Exercise directions — Copy each line in the data below that contains the word "магнитной".

═════ Records provided ═════

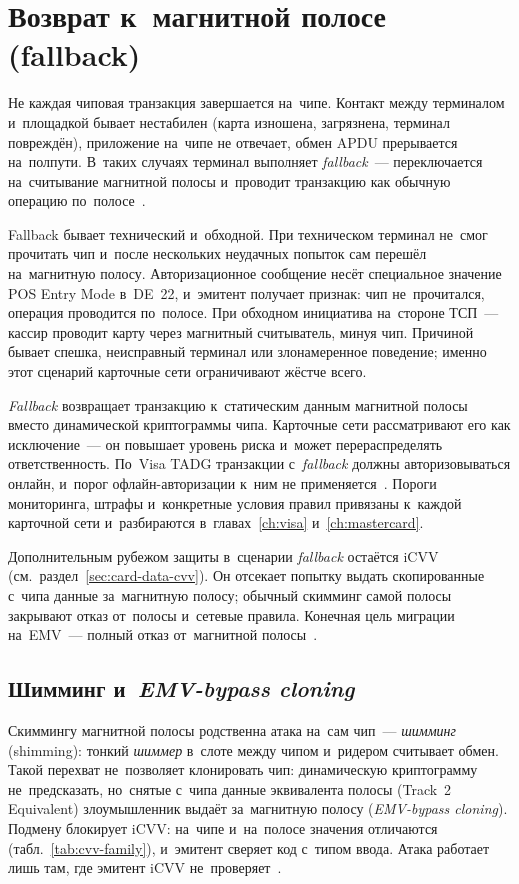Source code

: \section{Возврат к~магнитной полосе (fallback)}\label{sec:emv-fallback}

Не каждая чиповая транзакция завершается на~чипе. Контакт между терминалом
и~площадкой бывает нестабилен (карта изношена, загрязнена, терминал повреждён),
приложение на~чипе не отвечает, обмен APDU прерывается на~полпути. В~таких
случаях терминал выполняет \textit{fallback}~--- переключается на~считывание
магнитной полосы и~проводит транзакцию как обычную операцию
по~полосе~\cite{emvco-book4}.

Fallback бывает технический и~обходной. При техническом терминал не~смог
прочитать чип и~после нескольких неудачных попыток сам перешёл на~магнитную
полосу. Авторизационное сообщение несёт специальное значение POS Entry Mode
в~DE~22, и~эмитент получает признак: чип не~прочитался, операция проводится
по~полосе. При обходном инициатива на~стороне ТСП~--- кассир проводит карту
через магнитный считыватель, минуя чип. Причиной бывает спешка, неисправный
терминал или злонамеренное поведение; именно этот сценарий карточные сети
ограничивают жёстче всего.

\textit{Fallback} возвращает транзакцию к~статическим данным магнитной полосы
вместо динамической криптограммы чипа. Карточные сети рассматривают его как
исключение~--- он повышает уровень риска и~может перераспределять
ответственность. По~Visa TADG транзакции с~\textit{fallback} должны авторизовываться онлайн, и~порог офлайн-авторизации
к~ним не применяется~\cite{visa-tadg}. Пороги мониторинга, штрафы и~конкретные
условия правил привязаны к~каждой карточной сети и~разбираются
в~главах~\ref{ch:visa} и~\ref{ch:mastercard}.

Дополнительным рубежом защиты в~сценарии \textit{fallback} остаётся iCVV
(см.~раздел~\ref{sec:card-data-cvv}). Он отсекает попытку выдать скопированные
с~чипа данные за~магнитную полосу; обычный скимминг самой полосы закрывают
отказ от~полосы и~сетевые правила. Конечная цель миграции на~EMV~--- полный отказ от~магнитной
полосы~\cite{visa-core-rules}.

\subsection*{Шимминг и~\textit{EMV-bypass cloning}}

Скиммингу магнитной полосы родственна атака на~сам чип~--- \textit{шимминг}
(shimming): тонкий \textit{шиммер} в~слоте между чипом и~ридером считывает
обмен. Такой перехват не~позволяет клонировать чип: динамическую криптограмму
не~предсказать, но~снятые с~чипа данные эквивалента полосы (Track~2 Equivalent)
злоумышленник выдаёт за~магнитную полосу (\textit{EMV-bypass cloning}).
Подмену блокирует iCVV: на~чипе и~на~полосе значения отличаются
(табл.~\ref{tab:cvv-family}), и~эмитент сверяет код с~типом ввода. Атака
работает лишь там, где эмитент iCVV не~проверяет~\cite{gemini-emv-bypass-cloning}.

═════

Your response —
: \section{Возврат к~магнитной полосе (fallback)}\label{sec:emv-fallback}
магнитной полосы и~проводит транзакцию как обычную операцию
\textit{Fallback} возвращает транзакцию к~статическим данным магнитной полосы
отказ от~полосы и~сетевые правила. Конечная цель миграции на~EMV~--- полный отказ от~магнитной
Скиммингу магнитной полосы родственна атака на~сам чип~--- \textit{шимминг}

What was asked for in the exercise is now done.